1.2.5 Fuentes de energía

1.2.5.1 Fuentes de energía renovables

1.2.5.1.7 Energía de la biomasa

La biomasa es la cantidad de materia viva producida en un área determinada de la superficie terrestre, o por organismos de un tipo específico. Es la energía contenida en la materia orgánica, que producen las plantas y los animales. La que genera los animales es biomasa animal y las de las plantas biomasa vegetal.

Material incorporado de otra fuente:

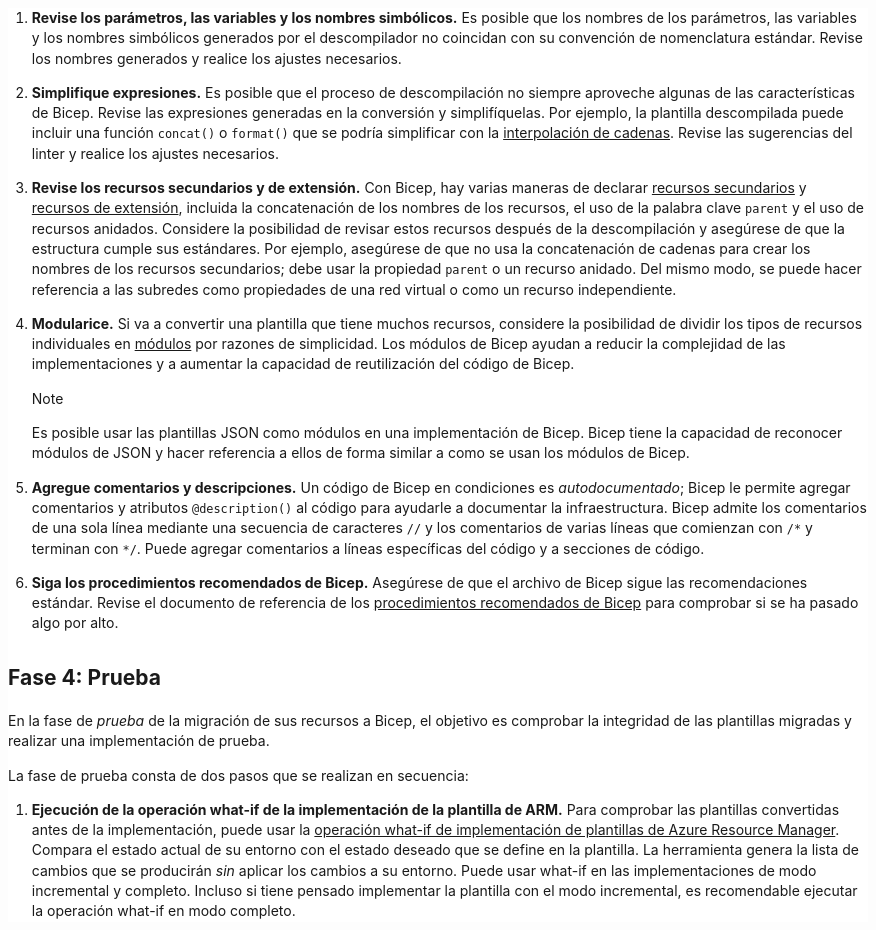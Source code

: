 1. **Revise los parámetros, las variables y los nombres simbólicos.** Es posible que los nombres de los parámetros, las variables y los nombres simbólicos generados por el descompilador no coincidan con su convención de nomenclatura estándar. Revise los nombres generados y realice los ajustes necesarios.

1. **Simplifique expresiones.** Es posible que el proceso de descompilación no siempre aproveche algunas de las características de Bicep. Revise las expresiones generadas en la conversión y simplifíquelas. Por ejemplo, la plantilla descompilada puede incluir una función `concat()` o `format()` que se podría simplificar con la [interpolación de cadenas](bicep-functions-string.md#concat). Revise las sugerencias del linter y realice los ajustes necesarios.

1. **Revise los recursos secundarios y de extensión.** Con Bicep, hay varias maneras de declarar [recursos secundarios](child-resource-name-type.md) y [recursos de extensión](scope-extension-resources.md), incluida la concatenación de los nombres de los recursos, el uso de la palabra clave `parent` y el uso de recursos anidados. Considere la posibilidad de revisar estos recursos después de la descompilación y asegúrese de que la estructura cumple sus estándares. Por ejemplo, asegúrese de que no usa la concatenación de cadenas para crear los nombres de los recursos secundarios; debe usar la propiedad `parent` o un recurso anidado. Del mismo modo, se puede hacer referencia a las subredes como propiedades de una red virtual o como un recurso independiente.

1. **Modularice.** Si va a convertir una plantilla que tiene muchos recursos, considere la posibilidad de dividir los tipos de recursos individuales en [módulos](modules.md) por razones de simplicidad. Los módulos de Bicep ayudan a reducir la complejidad de las implementaciones y a aumentar la capacidad de reutilización del código de Bicep.

    > [!NOTE]
    > Es posible usar las plantillas JSON como módulos en una implementación de Bicep. Bicep tiene la capacidad de reconocer módulos de JSON y hacer referencia a ellos de forma similar a como se usan los módulos de Bicep.

1. **Agregue comentarios y descripciones.** Un código de Bicep en condiciones es _autodocumentado_; Bicep le permite agregar comentarios y atributos `@description()` al código para ayudarle a documentar la infraestructura. Bicep admite los comentarios de una sola línea mediante una secuencia de caracteres `//` y los comentarios de varias líneas que comienzan con `/*` y terminan con `*/`. Puede agregar comentarios a líneas específicas del código y a secciones de código.

1. **Siga los procedimientos recomendados de Bicep.** Asegúrese de que el archivo de Bicep sigue las recomendaciones estándar. Revise el documento de referencia de los [procedimientos recomendados de Bicep](best-practices.md) para comprobar si se ha pasado algo por alto.

## <a name="phase-4-test"></a>Fase 4: Prueba

En la fase de _prueba_ de la migración de sus recursos a Bicep, el objetivo es comprobar la integridad de las plantillas migradas y realizar una implementación de prueba.

La fase de prueba consta de dos pasos que se realizan en secuencia:

1. **Ejecución de la operación what-if de la implementación de la plantilla de ARM.** Para comprobar las plantillas convertidas antes de la implementación, puede usar la [operación what-if de implementación de plantillas de Azure Resource Manager](../templates/deploy-what-if.md). Compara el estado actual de su entorno con el estado deseado que se define en la plantilla. La herramienta genera la lista de cambios que se producirán *sin* aplicar los cambios a su entorno. Puede usar what-if en las implementaciones de modo incremental y completo. Incluso si tiene pensado implementar la plantilla con el modo incremental, es recomendable ejecutar la operación what-if en modo completo.
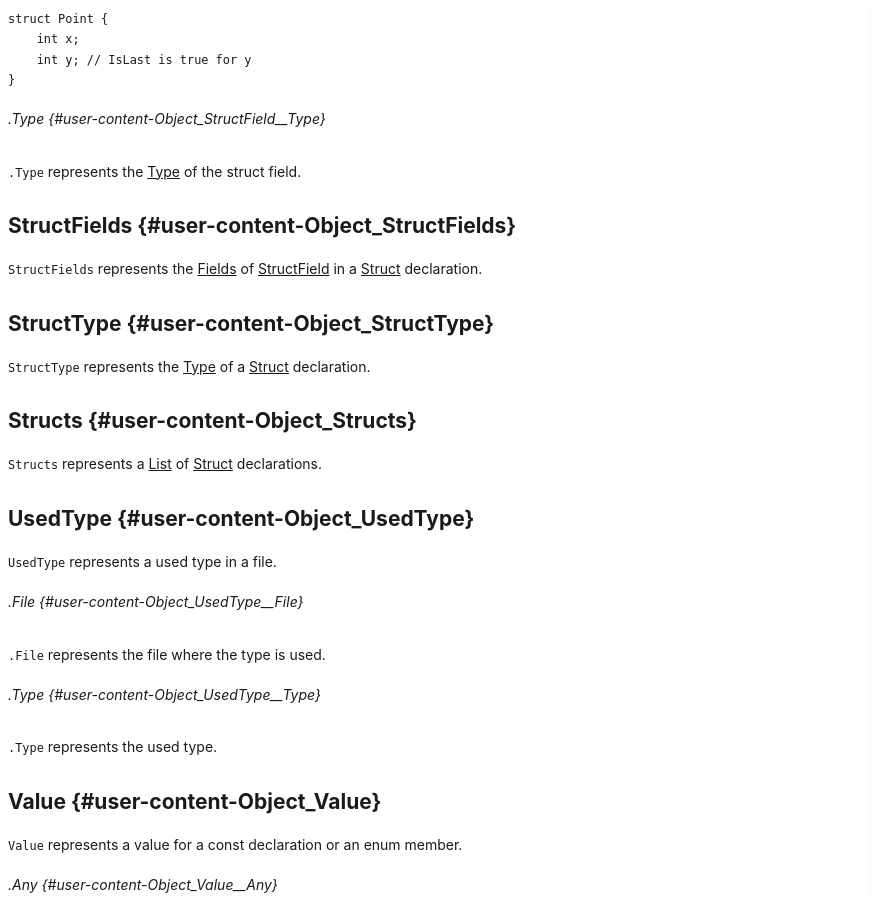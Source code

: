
 ```next
struct Point {
    int x;
    int y; // IsLast is true for y
}
```

</div>

###### .Type {#user-content-Object_StructField__Type}
<div className="property-container">

`.Type` represents the [Type](#user-content-Object_Common_Type) of the struct field.

</div>

## StructFields {#user-content-Object_StructFields}

`StructFields` represents the [Fields](#user-content-Object_Common_Fields) of [StructField](#user-content-Object_StructField) in a [Struct](#user-content-Object_Struct) declaration.

## StructType {#user-content-Object_StructType}

`StructType` represents the [Type](#user-content-Object_Common_Type) of a [Struct](#user-content-Object_Struct) declaration.

## Structs {#user-content-Object_Structs}

`Structs` represents a [List](#user-content-Object_Common_List) of [Struct](#user-content-Object_Struct) declarations.

## UsedType {#user-content-Object_UsedType}

`UsedType` represents a used type in a file.

###### .File {#user-content-Object_UsedType__File}
<div className="property-container">

`.File` represents the file where the type is used.

</div>

###### .Type {#user-content-Object_UsedType__Type}
<div className="property-container">

`.Type` represents the used type.

</div>

## Value {#user-content-Object_Value}

`Value` represents a value for a const declaration or an enum member.

###### .Any {#user-content-Object_Value__Any}
<div className="property-container">

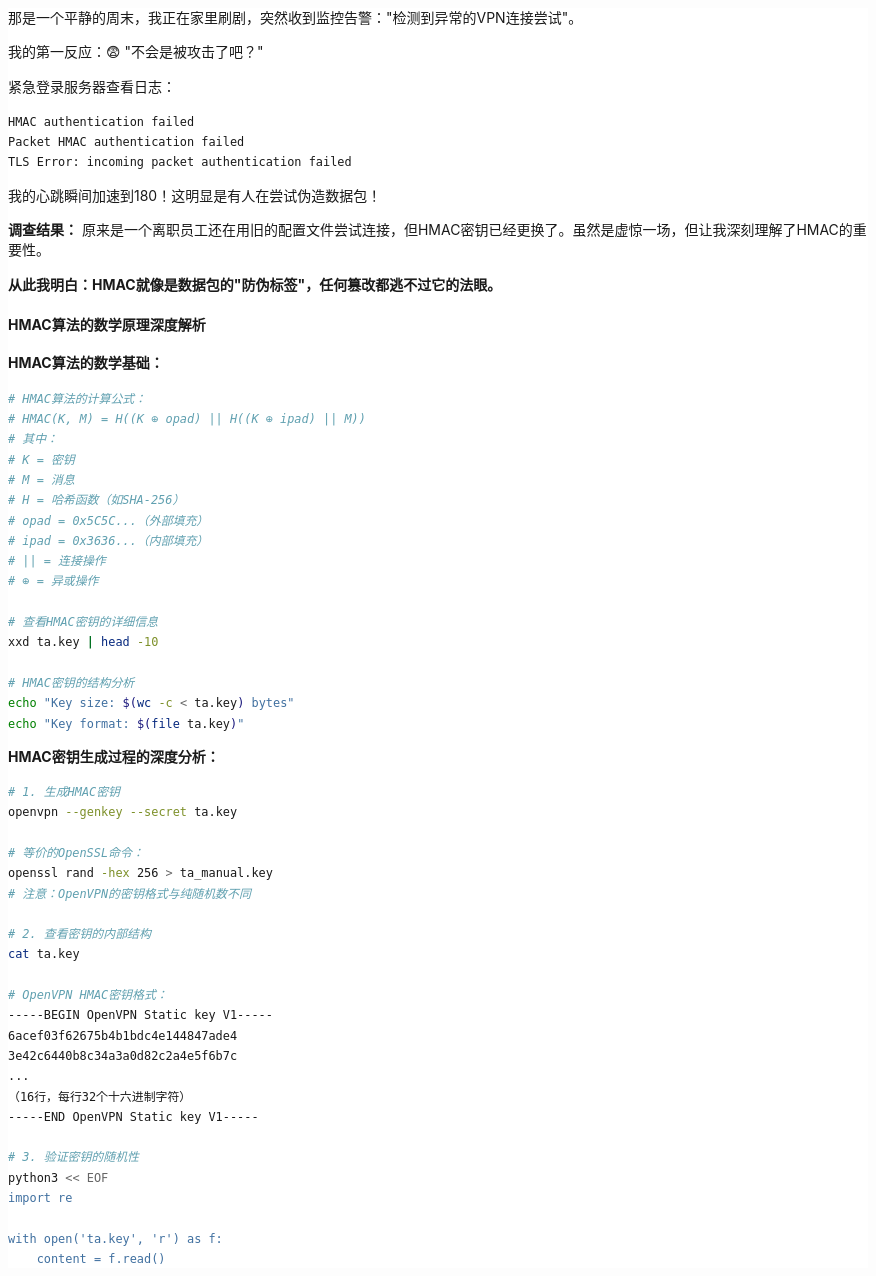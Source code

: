 那是一个平静的周末，我正在家里刷剧，突然收到监控告警："检测到异常的VPN连接尝试"。

我的第一反应：😨 "不会是被攻击了吧？"

紧急登录服务器查看日志：
```
HMAC authentication failed
Packet HMAC authentication failed
TLS Error: incoming packet authentication failed
```

我的心跳瞬间加速到180！这明显是有人在尝试伪造数据包！

**调查结果：**
原来是一个离职员工还在用旧的配置文件尝试连接，但HMAC密钥已经更换了。虽然是虚惊一场，但让我深刻理解了HMAC的重要性。

**从此我明白：HMAC就像是数据包的"防伪标签"，任何篡改都逃不过它的法眼。**

#### HMAC算法的数学原理深度解析

**HMAC算法的数学基础：**

```bash
# HMAC算法的计算公式：
# HMAC(K, M) = H((K ⊕ opad) || H((K ⊕ ipad) || M))
# 其中：
# K = 密钥
# M = 消息
# H = 哈希函数（如SHA-256）
# opad = 0x5C5C...（外部填充）
# ipad = 0x3636...（内部填充）
# || = 连接操作
# ⊕ = 异或操作

# 查看HMAC密钥的详细信息
xxd ta.key | head -10

# HMAC密钥的结构分析
echo "Key size: $(wc -c < ta.key) bytes"
echo "Key format: $(file ta.key)"
```

**HMAC密钥生成过程的深度分析：**

```bash
# 1. 生成HMAC密钥
openvpn --genkey --secret ta.key

# 等价的OpenSSL命令：
openssl rand -hex 256 > ta_manual.key
# 注意：OpenVPN的密钥格式与纯随机数不同

# 2. 查看密钥的内部结构
cat ta.key

# OpenVPN HMAC密钥格式：
-----BEGIN OpenVPN Static key V1-----
6acef03f62675b4b1bdc4e144847ade4
3e42c6440b8c34a3a0d82c2a4e5f6b7c
...
（16行，每行32个十六进制字符）
-----END OpenVPN Static key V1-----

# 3. 验证密钥的随机性
python3 << EOF
import re

with open('ta.key', 'r') as f:
    content = f.read()
```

La más amplia definición de biomasa sería considerar como tal a toda la materia orgánica de origen vegetal o animal, incluyendo los materiales procedentes de su transformación natural o artificial. En esta definición se recogen varios tipos de materiales, cada uno con una relevancia energética propia. Estos son:

¾ Residuos forestales y agrícolas ¾ Residuos biodegradables ¾ Residuos sólidos urbanos

Con la ayuda de la radiación del sol las plantas y la atmósfera entran dentro del ciclo del carbono. Las plantas absorben CO2 del aire y el agua. Con la energía recibida del sol forman sus propias células: la biomasa. Cuando se usa la biomasa como combustible se libera energía a través de la oxidación del carbono y el ciclo se cierra.

El poder calorífico de la biomasa depende principalmente de su composición química y el contenido de humedad. La composición química depende del tipo de planta. La humedad se debe disminuir a una cantidad mínima para el máximo aprovechamiento.

La biomasa se puede utilizar en una combustión directa (después del secado) o indirecta a través de la gasificación (secado, destilación, reducción, gasificación). La gasificación significa un aumento en complejidad para conseguir el combustible pero después el transporte y el uso resultan mucho más fáciles.

Los combustibles fósiles son derivados de materiales biológicos; sólo que han sido alterados muy profundamente y no forman parte del ciclo carbono actual. Debido a esto y a su horizonte de reformación no se puede hablar en su caso de una energía renovable.

Los residuos forestales, agrícolas y, en general todos son los subproductos con un origen biológico constituyen lo que se denomina biomasa. A partir de ella, y mediante diversos procesos, se puede conseguir un aprovechamiento energético, bien quemando directamente los residuos para producir calor o transformándola en combustible para su mejor transporte y almacenamiento. Constituye la energía renovable más consumida en nuestro país, ya que se trata de un recurso muy abundante en la naturaleza. Por otro lado, fue la más utilizada por el ser humano hasta la aparición de los combustibles fósiles; de hecho, en el Tercer Mundo es prácticamente la fuente principal de energía primaria.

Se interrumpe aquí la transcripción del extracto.